_Record extracts:_
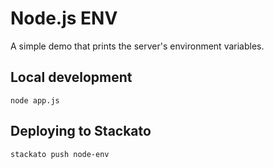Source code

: # Node.js ENV 

A simple demo that prints the server's environment variables.

## Local development

    node app.js

## Deploying to Stackato

    stackato push node-env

_Work to complete:_ Pictures are to be dropped, and the remaining data set down exactly.

_Response below:_
Source code

: # Node.js ENV 

A simple demo that prints the server's environment variables.

## Local development

    node app.js

## Deploying to Stackato

    stackato push node-env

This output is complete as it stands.